Por Carlos Roberto Martins
Rodrigues Sobrinho (Doutor Cabeto) (*)
O momento é
muito importante, tempo de revermos nossos valores e as instituições que
construíram a história da medicina do Ceará. Permito-me assim transcrever um
texto que que publicamos por ocasião da comemoração do aniversário da Faculdade
de Medicina da Universidade Federal do Ceará.
Foi uma
vivência inesquecível. Guardo até hoje os exemplos, a forma de pensar e,
principalmente, as oportunidades de crescer como estudante e como gente.
Naquele momento, entramos em contato com o sofrimento humano, e aprendemos a respeitar as diferenças, as crenças, e a forma de
enfrentar o processo de adoecimento. Iniciamos nosso aprendizado sobre a morte,
ou melhor, o morrer.
Junto a essas
experiências vieram as decepções com os resultados negativos, assim, passamos
a lidar com a culpa dos nossos fracassos. Como exemplo, cito o caso de uma
paciente lúpica, muito jovem, que desenvolveu uma trombose arterial aguda e
teve as duas pernas amputadas. Culpei-me por muito tempo pelo destino da
paciente. Acalmou-me o espírito reencontrá-la na porta do Hospital, após 11
anos, quando retornei para Fortaleza.
Fiz duas residências de Clínica Médica, a primeira no nosso Walter Cantídio. O hospital era
quase igual ao atual, exceto pela ausência do Setor de Emergência e pelo prédio
da cirurgia. A cirurgia ficava onde hoje estão os ambulatórios. Cumprimos
estágios em todas as especialidades. Apaixonei-me por cada uma delas, em
especial, pela Reumatologia e pela Neurologia. Lembro-me que os recursos eram
poucos, mas as dificuldades eram suplantadas pela vontade e capacidade de
doação. A convivência com os professores Otoni Cardoso do Vale, Marta Medeiros,
Fatima Landim, Antônio Borges Campos, Plinio Câmara e Clara Bastos, mudou minha
forma de entender a arte médica. Tive a felicidade de tê-los como mestres e
amigos.
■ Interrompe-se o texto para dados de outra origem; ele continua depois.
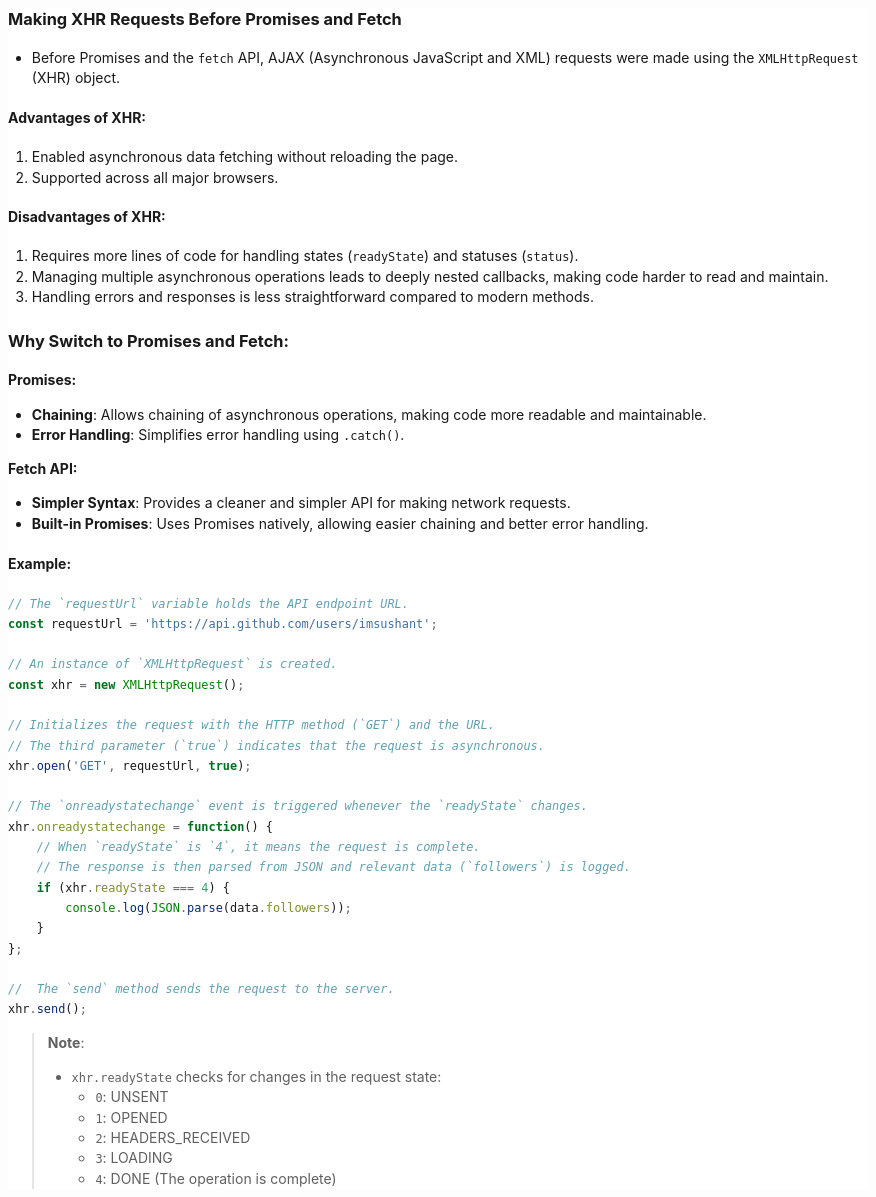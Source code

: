 ### Making XHR Requests Before Promises and Fetch
- Before Promises and the `fetch` API, AJAX (Asynchronous JavaScript and XML) requests were made using the `XMLHttpRequest` (XHR) object.

#### Advantages of XHR:
1. Enabled asynchronous data fetching without reloading the page.
2. Supported across all major browsers.

#### Disadvantages of XHR:
1. Requires more lines of code for handling states (`readyState`) and statuses (`status`).
2. Managing multiple asynchronous operations leads to deeply nested callbacks, making code harder to read and maintain.
3. Handling errors and responses is less straightforward compared to modern methods.

### Why Switch to Promises and Fetch:
**Promises:**
- **Chaining**: Allows chaining of asynchronous operations, making code more readable and maintainable.
- **Error Handling**: Simplifies error handling using `.catch()`.

**Fetch API:**
- **Simpler Syntax**: Provides a cleaner and simpler API for making network requests.
- **Built-in Promises**: Uses Promises natively, allowing easier chaining and better error handling.

#### Example:
```javascript
// The `requestUrl` variable holds the API endpoint URL.
const requestUrl = 'https://api.github.com/users/imsushant';

// An instance of `XMLHttpRequest` is created.
const xhr = new XMLHttpRequest();

// Initializes the request with the HTTP method (`GET`) and the URL. 
// The third parameter (`true`) indicates that the request is asynchronous.
xhr.open('GET', requestUrl, true);

// The `onreadystatechange` event is triggered whenever the `readyState` changes.
xhr.onreadystatechange = function() {
    // When `readyState` is `4`, it means the request is complete. 
    // The response is then parsed from JSON and relevant data (`followers`) is logged.
    if (xhr.readyState === 4) {
        console.log(JSON.parse(data.followers));
    }
};

//  The `send` method sends the request to the server.
xhr.send();
```

> **Note**: 
> - `xhr.readyState` checks for changes in the request state:
>     - `0`: UNSENT
>     - `1`: OPENED
>     - `2`: HEADERS_RECEIVED
>     - `3`: LOADING
>     - `4`: DONE (The operation is complete)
Aprendi a cuidar!
Ao retornar de
São Paulo, onde permaneci por 11 anos, para concluir as residências de Clínica
Médica e Cardiologia, além do Doutorado em Cardiologia, ingressei como professor substituto na Faculdade de Medicina da nossa Universidade. Somente após quatro
anos, fui admitido como adjunto das disciplinas de Clínica Médica e
Cardiologia.
Quanto mais
longo fica o tempo, mais ricas ficam as memórias.
Memórias de
quando aprendi a observar, em cada detalhe, a forma simples e decidida dos
nossos mestres e exemplos que fizeram e fazem o nosso Hospital Walter Cantídio,
em especial o meu pai, pela sua irreverência ao lidar com a arte, ou mesmo o
tocar de afetividade. Percebia nele um olhar de ternura que trazia de suas
concepções de vida e de suas vivências quando ainda muito jovem, mas também de
suas dúvidas e angústias com o futuro. Transparecia-me algo intocável,
era sua obstinação pela humanidade. .
Como num
instante se passou...,e já se foram 34 anos de exercício de algo que a meu ver
não é trabalho, pois não se traduz em produto algum, nem em resultado. É sim,
um ato continuado de perda e busca da própria identidade,
tanto minha como daqueles com quem pactuo a cerimônia das visitas.
Vestem-se em
arte, em suor e extenso sofrimento.
São
essencialmente ações espontâneas quando versam de atitudes, de articulações
de palavras e ações.
(*) Médico. Professor da UFC.
Ex-Secretário Estadual de Saúde do Ceará.
Fonte: Publicado In: O Povo, de 23/03/2024. Opinião. p.19.